The Institution of Occupational Safety and Health (IOSH) has urged employers to take care to prevent skin cancer caused among workers by exposure to the sun during Sun Awareness Week, which is currently taking place up to 12 May 2019.

The Week is run by the British Association of Dermatologists (BAD) and is part of its wider national campaign around skin cancer called Sun Awareness, which runs from April to September each year.

The campaign is overseen by the Association’s Skin Cancer Prevention Committee, comprised of leading medical professionals with expertise in skin cancer, vitamin D effects and public health messaging.

The aim of the Sun Awareness campaign and Sun Awareness Week is to raise awareness of skin cancer. The campaign is two-pronged and combines prevention and detection advice.

The first objective is to encourage people to regularly self-examine for skin cancer. The second is to teach people about the dangers of sunburn and excessive tanning, and to discourage people from using sunbeds, in light of the associated risks of skin cancer.

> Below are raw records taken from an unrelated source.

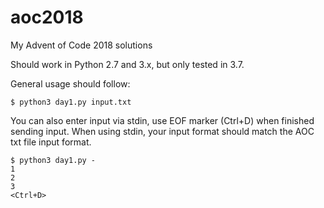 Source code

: # aoc2018
My Advent of Code 2018 solutions

Should work in Python 2.7 and 3.x, but only tested in 3.7.

General usage should follow:
```
$ python3 day1.py input.txt
```

You can also enter input via stdin, use EOF marker (Ctrl+D) when finished sending input.
When using stdin, your input format should match the AOC txt file input format.
```
$ python3 day1.py -
1
2
3
<Ctrl+D>
```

In addition to public education about the dangers of sunbed use, the BAD has also been involved in campaigning for legislation to regulate the sunbed industry and is continuing to push towards further and improved regulation.

IOSH has been promoting Sun Awareness Week as part of its No Time to Lose (NTTL) campaign to help prevent skin cancer caused by work-related exposures.

Work-related cancers claim 742,000 lives a year worldwide and the NTTL campaign calls on businesses to take action to tackle this figure.